Über die 4 kann ich heute schon mehr sagen als in meiner ersten Mitteilung (Beiträge zur Traumdeutung. Jahrbuch f. Psych. Forschung I. Bd. 1909). In mehreren von mir genau analysierten Träumen war der Vierer der Verführer. Diese Verführungsphantasie tritt dann immer in Verbindung mit einer zweiten Zahl, z. B. mit der 1 als 41 oder mit der Null als 40 auf, je nachdem es sich um einen Mann oder um eine Frau handelt. Einen anderen Lotterietraum mit 41 will ich später ausführlich behandeln.

Die wichtigste Bedeutung erhält der Vierer aus den ,,Zehn Geboten“. Der Neurotiker kommt am häufigsten mit dem „Vierten Gebot“ in Konflikt: „Ehre Vater und Mutter, dass es dir wohlergehe auf Erden!“ Wenn der Teufel als der „Vierer“, der Verführer erscheint, so rät er eben, sich gegen dies Gebot aufzulehnen.

Ich behandelte eine Dame, die an der Zwangsvorstellung litt, alle Gegenstände in vier Teile zu zerlegen. (Sadistische Vorstellung des Vierteilens.) Sie müsste die Zahl 4 auf jedes Buch, in jeden freien Raum hinmalen. Es war eine Kranke, die ihre eigene Mutter hasste und ihr den Tod wünschte. Sie träumte einmal:

(475) „Ich sah eine große Tafel, auf der stand mit feurigen Buchstaben ein „Vierer“. Eine Stimme sprach: Ameiso!“

Das rätselhafte Wort ,,Ameiso" wurde folgendermaßen aufgeklärt: Ameiso heißt A — meiso und durch Umstellung eines Vokales A — Moise. Die Tafel ist von Moses. Ehre Vater und Mutter! — rief ihr die Stimme zu. Eine zweite Bedeutung des Vierers war die anale. „Setz‘ dich auf deine vier Buchstaben!“ sagt mancher oft in der Jugend. (Popo (Auch andere sexuelle Bedeutungen der Vier kommen in Betracht. Vier Beine sind ein Paar. (Beispiele in der Anthropophyteia II. Bd.) Auch vier Nymphen! (Aus einer Traumanalyse.)) besteht aus vier Buchstaben!)

Die 5 wird von Heine als das Symbol der schwangeren Frau, großer Bauch und kleiner Kopf gedeutet; ich habe das in Träumen nicht finden können. Besonders häufig bedeuten 5 die 5 Finger und verraten Onanie.

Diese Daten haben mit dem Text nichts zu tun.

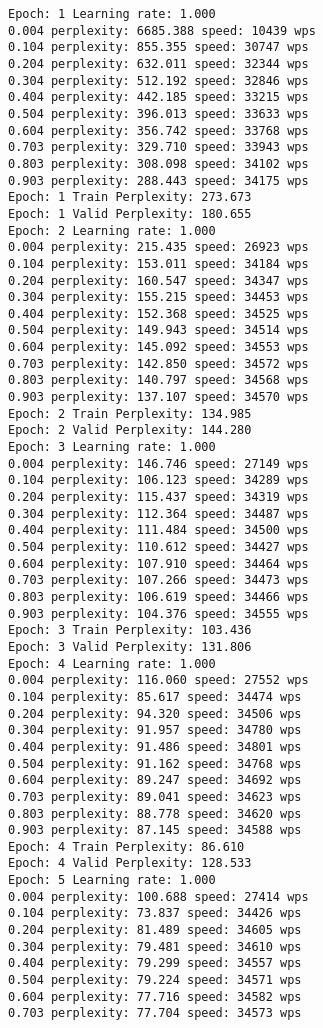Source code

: \documentclass[11pt]{article}
\begin{document}
    \begin{Verbatim}[commandchars=\\\{\}]
Epoch: 1 Learning rate: 1.000
0.004 perplexity: 6685.388 speed: 10439 wps
0.104 perplexity: 855.355 speed: 30747 wps
0.204 perplexity: 632.011 speed: 32344 wps
0.304 perplexity: 512.192 speed: 32846 wps
0.404 perplexity: 442.185 speed: 33215 wps
0.504 perplexity: 396.013 speed: 33633 wps
0.604 perplexity: 356.742 speed: 33768 wps
0.703 perplexity: 329.710 speed: 33943 wps
0.803 perplexity: 308.098 speed: 34102 wps
0.903 perplexity: 288.443 speed: 34175 wps
Epoch: 1 Train Perplexity: 273.673
Epoch: 1 Valid Perplexity: 180.655
Epoch: 2 Learning rate: 1.000
0.004 perplexity: 215.435 speed: 26923 wps
0.104 perplexity: 153.011 speed: 34184 wps
0.204 perplexity: 160.547 speed: 34347 wps
0.304 perplexity: 155.215 speed: 34453 wps
0.404 perplexity: 152.368 speed: 34525 wps
0.504 perplexity: 149.943 speed: 34514 wps
0.604 perplexity: 145.092 speed: 34553 wps
0.703 perplexity: 142.850 speed: 34572 wps
0.803 perplexity: 140.797 speed: 34568 wps
0.903 perplexity: 137.107 speed: 34570 wps
Epoch: 2 Train Perplexity: 134.985
Epoch: 2 Valid Perplexity: 144.280
Epoch: 3 Learning rate: 1.000
0.004 perplexity: 146.746 speed: 27149 wps
0.104 perplexity: 106.123 speed: 34289 wps
0.204 perplexity: 115.437 speed: 34319 wps
0.304 perplexity: 112.364 speed: 34487 wps
0.404 perplexity: 111.484 speed: 34500 wps
0.504 perplexity: 110.612 speed: 34427 wps
0.604 perplexity: 107.910 speed: 34464 wps
0.703 perplexity: 107.266 speed: 34473 wps
0.803 perplexity: 106.619 speed: 34466 wps
0.903 perplexity: 104.376 speed: 34555 wps
Epoch: 3 Train Perplexity: 103.436
Epoch: 3 Valid Perplexity: 131.806
Epoch: 4 Learning rate: 1.000
0.004 perplexity: 116.060 speed: 27552 wps
0.104 perplexity: 85.617 speed: 34474 wps
0.204 perplexity: 94.320 speed: 34506 wps
0.304 perplexity: 91.957 speed: 34780 wps
0.404 perplexity: 91.486 speed: 34801 wps
0.504 perplexity: 91.162 speed: 34768 wps
0.604 perplexity: 89.247 speed: 34692 wps
0.703 perplexity: 89.041 speed: 34623 wps
0.803 perplexity: 88.778 speed: 34620 wps
0.903 perplexity: 87.145 speed: 34588 wps
Epoch: 4 Train Perplexity: 86.610
Epoch: 4 Valid Perplexity: 128.533
Epoch: 5 Learning rate: 1.000
0.004 perplexity: 100.688 speed: 27414 wps
0.104 perplexity: 73.837 speed: 34426 wps
0.204 perplexity: 81.489 speed: 34605 wps
0.304 perplexity: 79.481 speed: 34610 wps
0.404 perplexity: 79.299 speed: 34557 wps
0.504 perplexity: 79.224 speed: 34571 wps
0.604 perplexity: 77.716 speed: 34582 wps
0.703 perplexity: 77.704 speed: 34573 wps

\end{Verbatim}
\end{document}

Auch als 5 Zehen kommen sie im Traume vor und lassen auf Fußfetischismus und Onanie schließen. Diese Verwendung der 5 im Sprichworte ist Volksforschern bekannt; Otto Stoll berichtet in seinem „Sexualleben in der Völkerpsychologie“, dass „alle Fünfe“ als schmähender Zuruf in Spanien und Arabien verwendet wird und so viel als Onanist heißt.

Eine andere hochwichtige Bedeutung: Du sollst nicht töten! (Das fünfte Gebot.)

Eine Dame, die an Zwangsvorstellungen litt, musste immer die Zahl 45 aussprechen. Sie bedeutete: Gravidität (4 + 5). Aber auch das vierte und fünfte Gebot. Sie wollte ihre Mutter töten.

Die 6 hat, abgesehen von der Beziehung zu Hex (Hexe), allein keine so große symbolische Bedeutung, dagegen in Kombination mit der 9 als 69 bedeutet es ein Paar, das an sich gegenseitig die Fellatio und den Kunnilingus vollzieht und dabei umgekehrt (die 6 eine umgekehrte 9) aufeinanderliegt (soixante-neuf). 66 machen wird in Wien als Ausdruck für die Onanie gebraucht, was zum Teil auf die Vorstellung mit den halonierten Augen (mit den zwei blauen Ringen darunter) zusammenhängt.

Selbstverständlich darf man auch das 6. Gebot (Unkeuschheit!) nicht vergessen, sechs bedeutet auch Onanie (Fünfe über Einen). Ferner bei gebildeten Träumern: Das Sexuelle, wie man ja bei allen Zahlen auf den Wortklang horchen muss.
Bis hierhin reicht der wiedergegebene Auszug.